Your assignment
Your reply should hold every record exactly as given, with no pictures in it.

Data records

=== Begin Enclosure ===

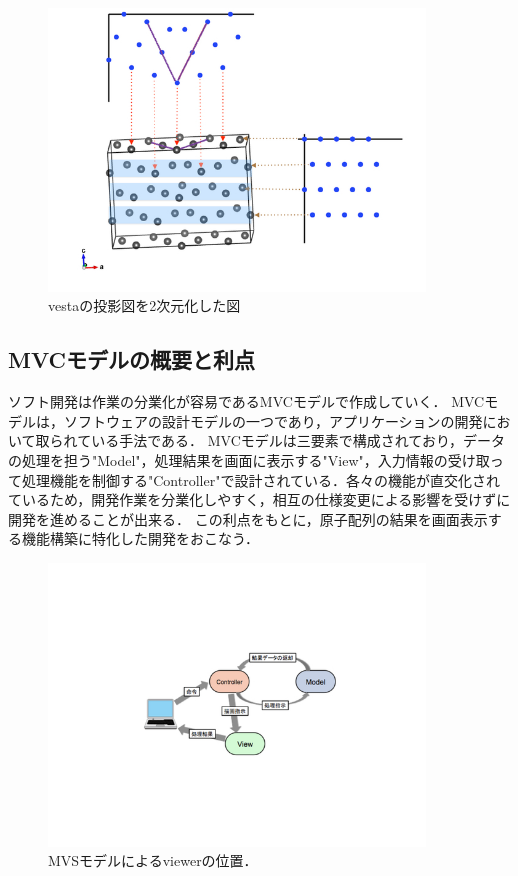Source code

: \begin{figure}[htbp]\begin{center}
\includegraphics[width=10cm,bb= 0 0 737 553]{../figs/./boundary_narita.007.jpeg}
\caption{vestaの投影図を2次元化した図}
\label{default}\end{center}\end{figure}
\subsection{MVCモデルの概要と利点}
ソフト開発は作業の分業化が容易であるMVCモデルで作成していく．
MVCモデルは，ソフトウェアの設計モデルの一つであり，アプリケーションの開発において取られている手法である．
MVCモデルは三要素で構成されており，データの処理を担う"Model"，処理結果を画面に表示する"View"，入力情報の受け取って処理機能を制御する"Controller"で設計されている．各々の機能が直交化されているため，開発作業を分業化しやすく，相互の仕様変更による影響を受けずに開発を進めることが出来る\cite{mvc}．
この利点をもとに，原子配列の結果を画面表示する機能構築に特化した開発をおこなう．

\begin{figure}[htbp]\begin{center}
\includegraphics[width=10cm,bb= 0 0 737 553]{../figs/./boundary_narita.005.jpeg}
\caption{MVSモデルによるviewerの位置．}
\label{default}\end{center}\end{figure}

=== End Enclosure ===

Output below
Source code

: \begin{figure}[htbp]\begin{center}
\includegraphics[width=10cm,bb= 0 0 737 553]{../figs/./boundary_narita.007.jpeg}
\caption{vestaの投影図を2次元化した図}
\label{default}\end{center}\end{figure}
\subsection{MVCモデルの概要と利点}
ソフト開発は作業の分業化が容易であるMVCモデルで作成していく．
MVCモデルは，ソフトウェアの設計モデルの一つであり，アプリケーションの開発において取られている手法である．
MVCモデルは三要素で構成されており，データの処理を担う"Model"，処理結果を画面に表示する"View"，入力情報の受け取って処理機能を制御する"Controller"で設計されている．各々の機能が直交化されているため，開発作業を分業化しやすく，相互の仕様変更による影響を受けずに開発を進めることが出来る\cite{mvc}．
この利点をもとに，原子配列の結果を画面表示する機能構築に特化した開発をおこなう．

\begin{figure}[htbp]\begin{center}
\includegraphics[width=10cm,bb= 0 0 737 553]{../figs/./boundary_narita.005.jpeg}
\caption{MVSモデルによるviewerの位置．}
\label{default}\end{center}\end{figure}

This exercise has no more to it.